%%

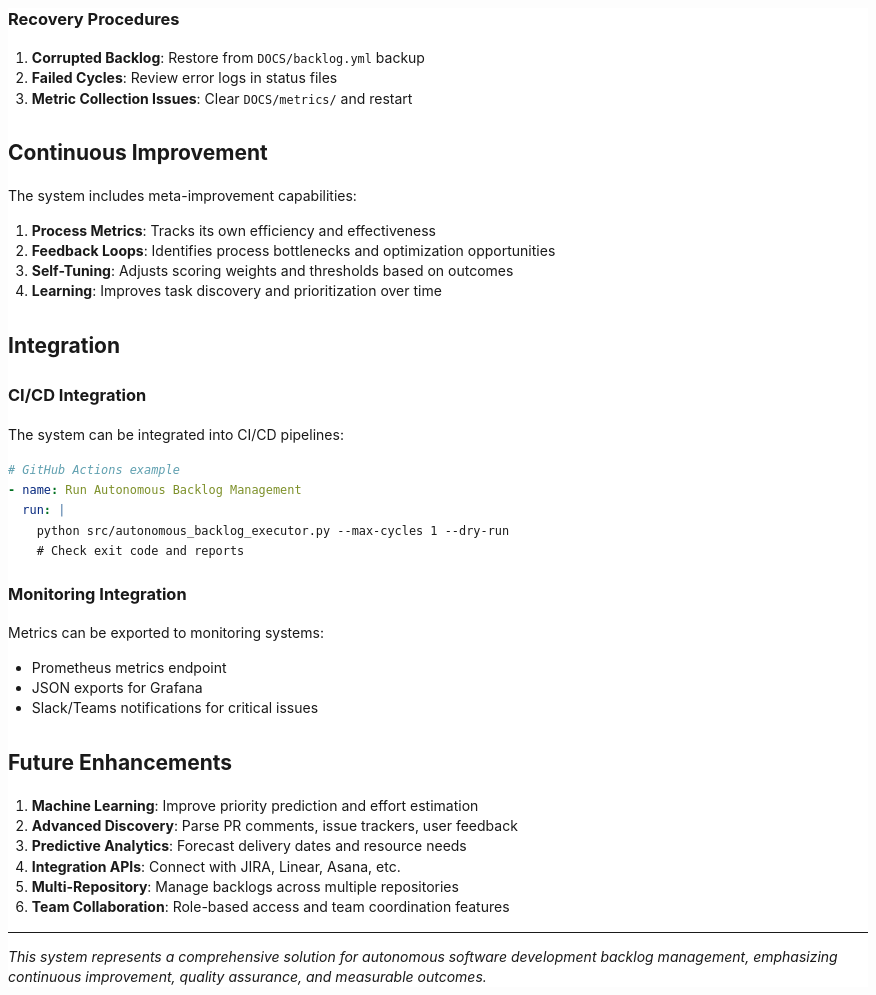 ### Recovery Procedures

1. **Corrupted Backlog**: Restore from `DOCS/backlog.yml` backup
2. **Failed Cycles**: Review error logs in status files
3. **Metric Collection Issues**: Clear `DOCS/metrics/` and restart

## Continuous Improvement

The system includes meta-improvement capabilities:

1. **Process Metrics**: Tracks its own efficiency and effectiveness
2. **Feedback Loops**: Identifies process bottlenecks and optimization opportunities
3. **Self-Tuning**: Adjusts scoring weights and thresholds based on outcomes
4. **Learning**: Improves task discovery and prioritization over time

## Integration

### CI/CD Integration

The system can be integrated into CI/CD pipelines:

```yaml
# GitHub Actions example
- name: Run Autonomous Backlog Management
  run: |
    python src/autonomous_backlog_executor.py --max-cycles 1 --dry-run
    # Check exit code and reports
```

### Monitoring Integration

Metrics can be exported to monitoring systems:
- Prometheus metrics endpoint
- JSON exports for Grafana
- Slack/Teams notifications for critical issues

## Future Enhancements

1. **Machine Learning**: Improve priority prediction and effort estimation
2. **Advanced Discovery**: Parse PR comments, issue trackers, user feedback
3. **Predictive Analytics**: Forecast delivery dates and resource needs
4. **Integration APIs**: Connect with JIRA, Linear, Asana, etc.
5. **Multi-Repository**: Manage backlogs across multiple repositories
6. **Team Collaboration**: Role-based access and team coordination features

---

*This system represents a comprehensive solution for autonomous software development backlog management, emphasizing continuous improvement, quality assurance, and measurable outcomes.*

%%

Exercise description: Wherever a line holds the word "Learning", copy that line out of the entries above.

Reply to the task:
4. **Learning**: Improves task discovery and prioritization over time
1. **Machine Learning**: Improve priority prediction and effort estimation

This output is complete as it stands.